New Jersey school districts and daycare centers will no longer be required to wear masks beginning March 7, administration officials said. Gov. Phil Murphy’s decision counters one of the state’s constant pandemic restrictions, signaling a shift in attitude toward COVID-19.
“This is not a declaration of victory as much as an acknowledgment that we can responsibly live with this thing,” Murphy said Monday during a Covid briefing, citing a declining rate of Covid hospitalizations and transmission within the state.
Masks will not be banned within these settings and will be worn at the discretion of local districts accordingly, Murphy explained. Generally, however, educators, students, staff and visitors can be maskless indoors.
This announcement comes nearly a month after Murphy had declared a public health emergency against the Omicron variant, which has since been easing into the state. Despite this, vaccination levels are low amongst young New Jersey students.
Covid cases had been at a record-breaking high throughout the holiday season with 1.35 million reported across the nation on Jan. 11. New Jersey set a new statewide high each day between Dec. 28 and Jan. 3, nearly doubling cases from 15,000 a day to just over 27,000.
Murphy had quickly responded to the surge by ensuring that mask and vaccine measures remain in place under a reinstatement of a public health emergency. Since, the state’s fight against the recent Omicron surge has significantly improved. On Feb. 8, New Jersey reported 1,425 cases, plummeting from recent trends.
Weekly Covid tests indicate a conspicuous decrease in cases, dropping 79% amongst students and 86% between teachers and staff since the beginning of January.
“We can responsibly take this step given the continuing drop in new cases and hospitalizations from Omicron and with all the evidence projecting a continued decline over the coming weeks,” Murphy said.
He indicated that a growing number of vaccination rates gave justification for lifting the mandate, but vaccinating children has been a long-standing point of contention within the state.
Children between the ages of 5 and 17 are the least protected against Covid with vaccination levels as low as 2.5% amongst 16- and 17-year-olds, according to data from the Department of Health.
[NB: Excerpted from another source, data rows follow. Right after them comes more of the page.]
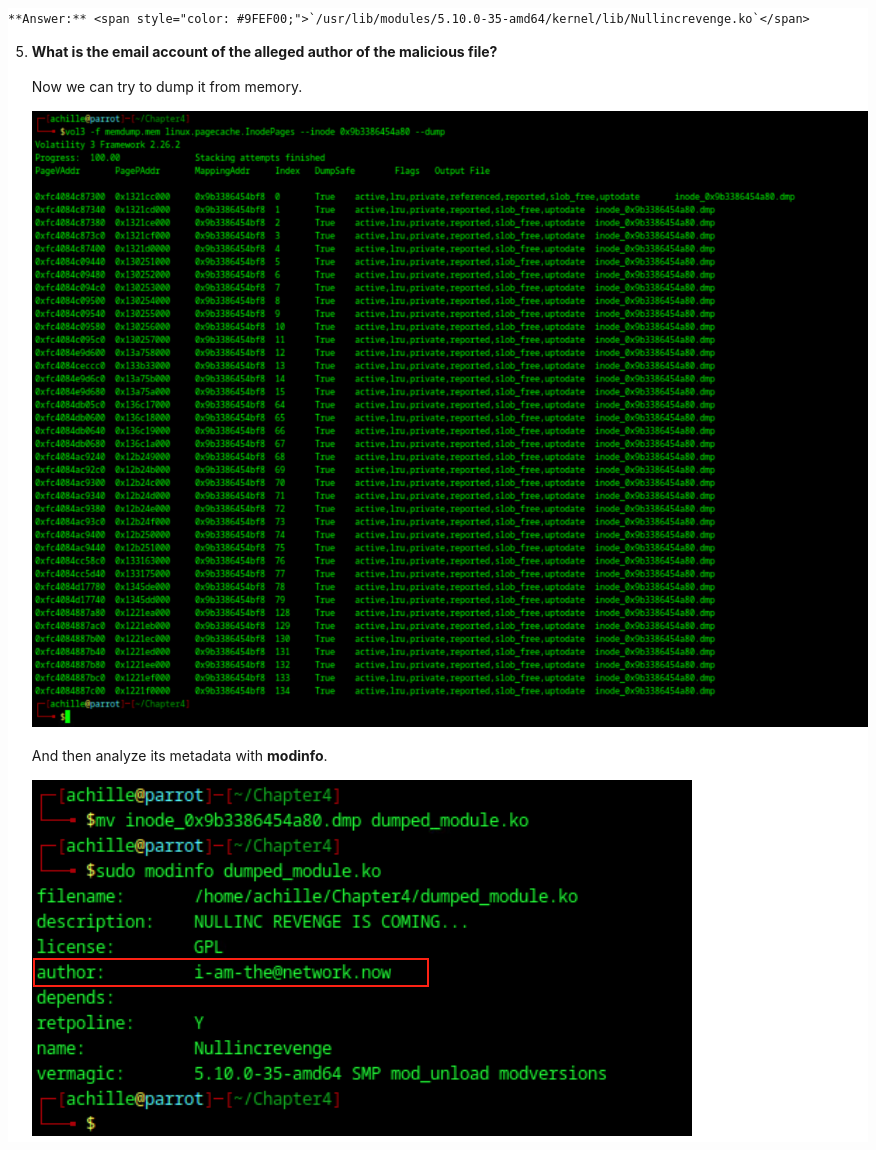 	**Answer:** <span style="color: #9FEF00;">`/usr/lib/modules/5.10.0-35-amd64/kernel/lib/Nullincrevenge.ko`</span>


5. **What is the email account of the alleged author of the malicious file?**

	Now we can try to dump it from memory.

	![Dumped module](./assets/dumped_module.png)
	
	And then analyze its metadata with **modinfo**.
	
	![modinfo](./assets/modinfo.png)
	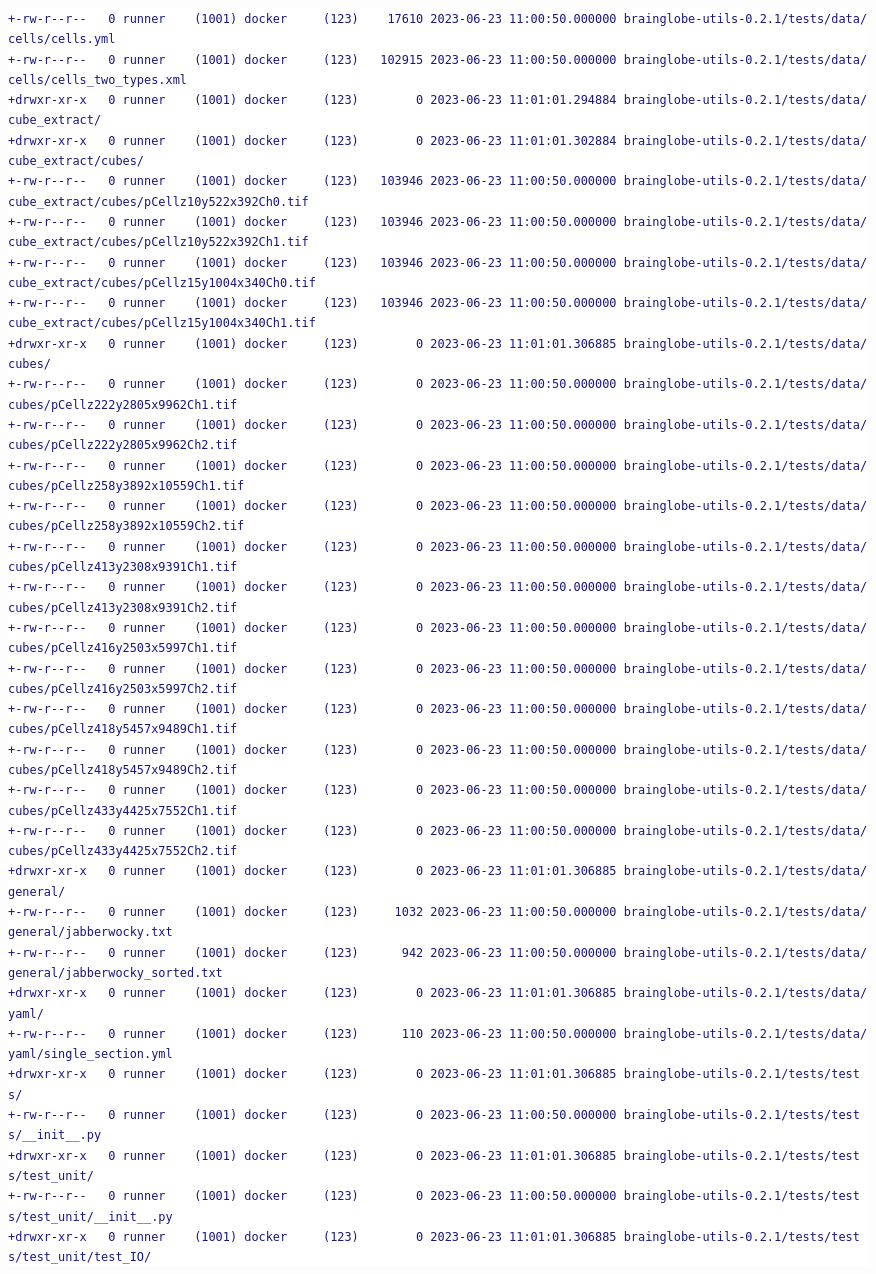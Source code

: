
 ```diff
+-rw-r--r--   0 runner    (1001) docker     (123)    17610 2023-06-23 11:00:50.000000 brainglobe-utils-0.2.1/tests/data/cells/cells.yml
+-rw-r--r--   0 runner    (1001) docker     (123)   102915 2023-06-23 11:00:50.000000 brainglobe-utils-0.2.1/tests/data/cells/cells_two_types.xml
+drwxr-xr-x   0 runner    (1001) docker     (123)        0 2023-06-23 11:01:01.294884 brainglobe-utils-0.2.1/tests/data/cube_extract/
+drwxr-xr-x   0 runner    (1001) docker     (123)        0 2023-06-23 11:01:01.302884 brainglobe-utils-0.2.1/tests/data/cube_extract/cubes/
+-rw-r--r--   0 runner    (1001) docker     (123)   103946 2023-06-23 11:00:50.000000 brainglobe-utils-0.2.1/tests/data/cube_extract/cubes/pCellz10y522x392Ch0.tif
+-rw-r--r--   0 runner    (1001) docker     (123)   103946 2023-06-23 11:00:50.000000 brainglobe-utils-0.2.1/tests/data/cube_extract/cubes/pCellz10y522x392Ch1.tif
+-rw-r--r--   0 runner    (1001) docker     (123)   103946 2023-06-23 11:00:50.000000 brainglobe-utils-0.2.1/tests/data/cube_extract/cubes/pCellz15y1004x340Ch0.tif
+-rw-r--r--   0 runner    (1001) docker     (123)   103946 2023-06-23 11:00:50.000000 brainglobe-utils-0.2.1/tests/data/cube_extract/cubes/pCellz15y1004x340Ch1.tif
+drwxr-xr-x   0 runner    (1001) docker     (123)        0 2023-06-23 11:01:01.306885 brainglobe-utils-0.2.1/tests/data/cubes/
+-rw-r--r--   0 runner    (1001) docker     (123)        0 2023-06-23 11:00:50.000000 brainglobe-utils-0.2.1/tests/data/cubes/pCellz222y2805x9962Ch1.tif
+-rw-r--r--   0 runner    (1001) docker     (123)        0 2023-06-23 11:00:50.000000 brainglobe-utils-0.2.1/tests/data/cubes/pCellz222y2805x9962Ch2.tif
+-rw-r--r--   0 runner    (1001) docker     (123)        0 2023-06-23 11:00:50.000000 brainglobe-utils-0.2.1/tests/data/cubes/pCellz258y3892x10559Ch1.tif
+-rw-r--r--   0 runner    (1001) docker     (123)        0 2023-06-23 11:00:50.000000 brainglobe-utils-0.2.1/tests/data/cubes/pCellz258y3892x10559Ch2.tif
+-rw-r--r--   0 runner    (1001) docker     (123)        0 2023-06-23 11:00:50.000000 brainglobe-utils-0.2.1/tests/data/cubes/pCellz413y2308x9391Ch1.tif
+-rw-r--r--   0 runner    (1001) docker     (123)        0 2023-06-23 11:00:50.000000 brainglobe-utils-0.2.1/tests/data/cubes/pCellz413y2308x9391Ch2.tif
+-rw-r--r--   0 runner    (1001) docker     (123)        0 2023-06-23 11:00:50.000000 brainglobe-utils-0.2.1/tests/data/cubes/pCellz416y2503x5997Ch1.tif
+-rw-r--r--   0 runner    (1001) docker     (123)        0 2023-06-23 11:00:50.000000 brainglobe-utils-0.2.1/tests/data/cubes/pCellz416y2503x5997Ch2.tif
+-rw-r--r--   0 runner    (1001) docker     (123)        0 2023-06-23 11:00:50.000000 brainglobe-utils-0.2.1/tests/data/cubes/pCellz418y5457x9489Ch1.tif
+-rw-r--r--   0 runner    (1001) docker     (123)        0 2023-06-23 11:00:50.000000 brainglobe-utils-0.2.1/tests/data/cubes/pCellz418y5457x9489Ch2.tif
+-rw-r--r--   0 runner    (1001) docker     (123)        0 2023-06-23 11:00:50.000000 brainglobe-utils-0.2.1/tests/data/cubes/pCellz433y4425x7552Ch1.tif
+-rw-r--r--   0 runner    (1001) docker     (123)        0 2023-06-23 11:00:50.000000 brainglobe-utils-0.2.1/tests/data/cubes/pCellz433y4425x7552Ch2.tif
+drwxr-xr-x   0 runner    (1001) docker     (123)        0 2023-06-23 11:01:01.306885 brainglobe-utils-0.2.1/tests/data/general/
+-rw-r--r--   0 runner    (1001) docker     (123)     1032 2023-06-23 11:00:50.000000 brainglobe-utils-0.2.1/tests/data/general/jabberwocky.txt
+-rw-r--r--   0 runner    (1001) docker     (123)      942 2023-06-23 11:00:50.000000 brainglobe-utils-0.2.1/tests/data/general/jabberwocky_sorted.txt
+drwxr-xr-x   0 runner    (1001) docker     (123)        0 2023-06-23 11:01:01.306885 brainglobe-utils-0.2.1/tests/data/yaml/
+-rw-r--r--   0 runner    (1001) docker     (123)      110 2023-06-23 11:00:50.000000 brainglobe-utils-0.2.1/tests/data/yaml/single_section.yml
+drwxr-xr-x   0 runner    (1001) docker     (123)        0 2023-06-23 11:01:01.306885 brainglobe-utils-0.2.1/tests/tests/
+-rw-r--r--   0 runner    (1001) docker     (123)        0 2023-06-23 11:00:50.000000 brainglobe-utils-0.2.1/tests/tests/__init__.py
+drwxr-xr-x   0 runner    (1001) docker     (123)        0 2023-06-23 11:01:01.306885 brainglobe-utils-0.2.1/tests/tests/test_unit/
+-rw-r--r--   0 runner    (1001) docker     (123)        0 2023-06-23 11:00:50.000000 brainglobe-utils-0.2.1/tests/tests/test_unit/__init__.py
+drwxr-xr-x   0 runner    (1001) docker     (123)        0 2023-06-23 11:01:01.306885 brainglobe-utils-0.2.1/tests/tests/test_unit/test_IO/
```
As of Feb. 1, approximately one in four 5- to 11-year-olds are fully vaccinated.
“There is guidance that [the Department of Health] will be formulating over the next number of weeks,” Murphy said in response to these figures. “That'll be quarantining. It'll be things like barriers, social distancing, all the stuff we know are in place.”
Democratic governors of Oregon, Connecticut and Delaware have made the same decision within their state’s schools too, seeing Covid as inevitable to daily routine. As this trend seems to uncover itself across the nation, doctors and pediatricians have spoken on the matter in a divisive flurry of opinion essays and interviews.
“It’s hard to speak out because there’s been this sort of protect-against-Covid-at-all-costs attitude, which made sense in 2020, when we had no vaccines,” said Dr. Lucy McBride, who, like other doctors, is advocating against school mask mandates. “It just doesn’t add up anymore.”
Similar to parents who have rallied and protested in a call to unmask children, some doctors are citing students’ declining mental health and overall lacking academic performance levels as reasons to lift the mandate.
However, others, such as Dr. Jeanne Craft, president of the New Jersey chapter of the American Academy of Pediatrics, challenge Murphy’s decision. She pointed to low inoculation levels of children between ages 5 and 11 who are likely to transmit the virus to other vulnerable groups, especially at home.
“Saying that children are less likely to die of Covid, less likely to get severely sick from Covid, doesn’t mean that they can’t and that they don’t,” Craft said.
The state Health Department will be working closely with school districts in mitigating outbreaks once the mandate is lifted, Murphy explained.
"This is a huge step back to normalcy for our kids,” he said.